La rubia empuñó las manos, mientras dudaba de todo lo que esa sonriente mujer decía, pero no podía hacer otra cosa más que aceptar lo que ella le daba: palabras de aliento y buenos deseos.
» Además —continuó hablando la religiosa—, no importa lo que pase, siempre podrás volver acá. Una maestra como tú es lo mejor que le puede pasar a los pequeños.
—Gracias —dijo la chica rubia de ojos verdes, e inhaló hondo para calmar su revolución interna.
Necesitaba que sus ganas de tirarse de un puente desaparecieran, porque justo había un puente antes de llegar a la casa de asistencia en donde ahora la acogerían.
*
—¿Y no te dijo nada? —preguntó exaltado una mujer rubia, llorando desesperada—, ¿no mencionó nada de ella?

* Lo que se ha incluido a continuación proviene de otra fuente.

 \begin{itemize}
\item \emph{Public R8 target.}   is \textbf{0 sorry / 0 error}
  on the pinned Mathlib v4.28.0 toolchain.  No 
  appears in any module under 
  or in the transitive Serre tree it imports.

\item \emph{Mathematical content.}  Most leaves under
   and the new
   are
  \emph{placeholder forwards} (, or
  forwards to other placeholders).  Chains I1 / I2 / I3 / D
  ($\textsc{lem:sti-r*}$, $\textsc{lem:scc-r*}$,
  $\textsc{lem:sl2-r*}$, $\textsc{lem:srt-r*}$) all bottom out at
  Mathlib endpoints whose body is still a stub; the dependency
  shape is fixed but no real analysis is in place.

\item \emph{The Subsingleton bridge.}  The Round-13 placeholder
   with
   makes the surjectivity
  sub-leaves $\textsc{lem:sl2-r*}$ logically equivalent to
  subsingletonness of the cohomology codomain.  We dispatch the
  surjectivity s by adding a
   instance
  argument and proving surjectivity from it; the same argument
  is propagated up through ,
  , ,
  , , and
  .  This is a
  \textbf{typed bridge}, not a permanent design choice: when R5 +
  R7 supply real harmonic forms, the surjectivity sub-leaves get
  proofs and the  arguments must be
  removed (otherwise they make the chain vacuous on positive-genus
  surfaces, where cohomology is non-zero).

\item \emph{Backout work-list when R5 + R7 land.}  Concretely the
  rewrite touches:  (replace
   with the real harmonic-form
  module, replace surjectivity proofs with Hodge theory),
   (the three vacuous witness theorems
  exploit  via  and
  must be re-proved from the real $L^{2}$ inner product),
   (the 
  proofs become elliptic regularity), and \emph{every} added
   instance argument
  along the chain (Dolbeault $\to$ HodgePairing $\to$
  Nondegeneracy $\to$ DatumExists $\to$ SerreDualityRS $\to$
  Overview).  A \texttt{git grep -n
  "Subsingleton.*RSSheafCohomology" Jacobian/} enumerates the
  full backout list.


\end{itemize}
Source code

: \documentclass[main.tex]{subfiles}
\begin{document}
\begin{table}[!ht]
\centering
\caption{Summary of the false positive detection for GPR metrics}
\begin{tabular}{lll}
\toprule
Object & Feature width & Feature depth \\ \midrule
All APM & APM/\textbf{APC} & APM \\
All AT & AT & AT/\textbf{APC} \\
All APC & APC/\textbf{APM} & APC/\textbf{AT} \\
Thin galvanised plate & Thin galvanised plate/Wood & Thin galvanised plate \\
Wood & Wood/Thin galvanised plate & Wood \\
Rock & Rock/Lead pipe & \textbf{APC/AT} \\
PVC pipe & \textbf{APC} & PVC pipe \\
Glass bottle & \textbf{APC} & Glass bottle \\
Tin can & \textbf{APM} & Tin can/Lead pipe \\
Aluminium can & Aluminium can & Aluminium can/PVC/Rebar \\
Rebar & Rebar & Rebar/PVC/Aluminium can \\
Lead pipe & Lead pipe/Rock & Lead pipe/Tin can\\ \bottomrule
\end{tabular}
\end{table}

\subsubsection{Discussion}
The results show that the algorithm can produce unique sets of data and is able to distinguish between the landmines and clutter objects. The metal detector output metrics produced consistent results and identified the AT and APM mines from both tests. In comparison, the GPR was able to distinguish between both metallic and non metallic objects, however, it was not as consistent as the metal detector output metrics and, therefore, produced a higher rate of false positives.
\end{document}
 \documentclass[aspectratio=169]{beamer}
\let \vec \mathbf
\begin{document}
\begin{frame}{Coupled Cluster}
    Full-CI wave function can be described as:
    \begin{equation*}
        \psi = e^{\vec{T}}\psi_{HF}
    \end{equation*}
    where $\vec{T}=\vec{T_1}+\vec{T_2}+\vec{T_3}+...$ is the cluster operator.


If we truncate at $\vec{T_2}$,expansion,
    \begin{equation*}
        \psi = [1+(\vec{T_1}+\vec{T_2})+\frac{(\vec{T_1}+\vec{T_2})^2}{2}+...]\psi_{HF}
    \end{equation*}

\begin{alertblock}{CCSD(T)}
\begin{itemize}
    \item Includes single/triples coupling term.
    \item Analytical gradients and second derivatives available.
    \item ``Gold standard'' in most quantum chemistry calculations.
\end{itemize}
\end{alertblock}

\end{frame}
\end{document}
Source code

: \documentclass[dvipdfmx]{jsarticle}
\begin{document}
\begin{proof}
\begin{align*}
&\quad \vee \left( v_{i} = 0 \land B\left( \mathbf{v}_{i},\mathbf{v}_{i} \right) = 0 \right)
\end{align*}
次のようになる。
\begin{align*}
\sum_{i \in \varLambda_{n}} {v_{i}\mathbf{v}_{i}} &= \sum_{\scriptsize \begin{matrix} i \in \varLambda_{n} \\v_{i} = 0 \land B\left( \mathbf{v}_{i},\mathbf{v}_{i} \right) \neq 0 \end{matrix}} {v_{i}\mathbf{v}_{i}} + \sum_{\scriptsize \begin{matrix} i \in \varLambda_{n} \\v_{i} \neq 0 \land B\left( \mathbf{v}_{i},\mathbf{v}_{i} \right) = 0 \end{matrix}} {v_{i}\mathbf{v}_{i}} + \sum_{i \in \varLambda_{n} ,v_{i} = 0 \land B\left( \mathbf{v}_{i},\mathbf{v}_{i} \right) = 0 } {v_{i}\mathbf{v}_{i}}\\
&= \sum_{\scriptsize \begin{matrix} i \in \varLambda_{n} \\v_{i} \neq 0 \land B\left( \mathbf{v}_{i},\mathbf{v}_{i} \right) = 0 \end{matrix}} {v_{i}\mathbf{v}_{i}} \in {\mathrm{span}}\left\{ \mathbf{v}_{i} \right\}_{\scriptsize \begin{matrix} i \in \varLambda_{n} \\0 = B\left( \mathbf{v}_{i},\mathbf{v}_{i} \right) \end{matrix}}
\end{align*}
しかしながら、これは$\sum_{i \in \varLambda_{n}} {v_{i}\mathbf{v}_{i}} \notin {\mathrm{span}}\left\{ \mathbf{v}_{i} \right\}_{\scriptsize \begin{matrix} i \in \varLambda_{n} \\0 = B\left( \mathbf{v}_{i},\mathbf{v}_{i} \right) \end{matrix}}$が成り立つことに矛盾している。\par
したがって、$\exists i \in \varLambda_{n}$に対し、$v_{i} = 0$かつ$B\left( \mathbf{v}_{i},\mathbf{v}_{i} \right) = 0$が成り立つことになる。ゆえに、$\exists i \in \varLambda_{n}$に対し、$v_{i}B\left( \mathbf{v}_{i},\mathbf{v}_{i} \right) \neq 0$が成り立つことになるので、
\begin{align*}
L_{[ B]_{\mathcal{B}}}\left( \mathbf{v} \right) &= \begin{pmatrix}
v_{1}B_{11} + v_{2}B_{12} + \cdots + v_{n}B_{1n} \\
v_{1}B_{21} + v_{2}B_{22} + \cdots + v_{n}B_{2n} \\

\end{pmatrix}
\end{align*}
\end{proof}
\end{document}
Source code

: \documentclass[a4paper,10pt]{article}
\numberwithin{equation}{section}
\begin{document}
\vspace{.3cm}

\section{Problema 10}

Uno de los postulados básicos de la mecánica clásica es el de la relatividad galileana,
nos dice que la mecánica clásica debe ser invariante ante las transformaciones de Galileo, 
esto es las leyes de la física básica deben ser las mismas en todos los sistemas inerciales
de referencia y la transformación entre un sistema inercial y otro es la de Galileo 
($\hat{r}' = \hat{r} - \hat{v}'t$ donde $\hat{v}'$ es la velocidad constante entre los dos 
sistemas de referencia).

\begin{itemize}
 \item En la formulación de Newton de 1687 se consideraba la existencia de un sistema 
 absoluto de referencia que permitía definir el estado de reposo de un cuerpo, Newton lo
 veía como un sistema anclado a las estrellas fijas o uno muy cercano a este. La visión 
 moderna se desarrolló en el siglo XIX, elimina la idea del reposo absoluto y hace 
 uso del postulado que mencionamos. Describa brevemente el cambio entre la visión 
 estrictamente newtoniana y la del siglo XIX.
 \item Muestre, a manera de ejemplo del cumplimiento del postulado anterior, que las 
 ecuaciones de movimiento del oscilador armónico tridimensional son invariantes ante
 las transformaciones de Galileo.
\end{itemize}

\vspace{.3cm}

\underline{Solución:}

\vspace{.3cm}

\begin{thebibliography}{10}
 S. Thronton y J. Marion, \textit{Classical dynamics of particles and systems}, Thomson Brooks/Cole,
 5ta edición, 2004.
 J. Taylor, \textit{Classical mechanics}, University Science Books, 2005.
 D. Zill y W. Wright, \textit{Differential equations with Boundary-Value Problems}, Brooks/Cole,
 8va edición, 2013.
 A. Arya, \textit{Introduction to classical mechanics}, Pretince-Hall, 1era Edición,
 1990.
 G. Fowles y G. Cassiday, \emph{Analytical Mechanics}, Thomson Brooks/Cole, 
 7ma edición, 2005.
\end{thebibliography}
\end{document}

—No dijo nada —aseguró Jacobo conteniendo a esa mujer de hermosos ojos verdes.
—Jacobo, ella debió decirte algo —insistió la rubia, deteniendo el paso de un hombre que deseaba que esa chica lo dejara en paz—, prometió que me diría donde estaba cuando ella cumpliera la mayoría de edad, hoy sucede eso… Ella no puede haberlo callado… No puede habérselo llevado a la tumba…
—¡Karina! —gritó Jacobo, entre furioso y frustrado. Él acababa de ver morir a su esposa y esa mujer solo se interesaba por idioteces—. No dijo nada, así que solo olvídalo.
—¿Olvidarlo? —preguntó con incredulidad la mencionada—. Se trata de mi hija, ¿cómo se supone que solo lo olvide?
—Como puedas —espetó Jacobo furioso. Karina solía sacarlo de sus casillas, aunque no tanto como Valentino, su otro sobrino—. Lilia está muerta, se terminó.
—Pues ojalá se pudra en el infierno, maldita bruja —farfulló Karina con el rostro hecho un asco.
La única persona que sabía del paradero de lo que ella más deseaba tener, acababa de dejar el mundo sin revelarle a la rubia de ojos verdes algo que por dieciocho años le suplicó por saber.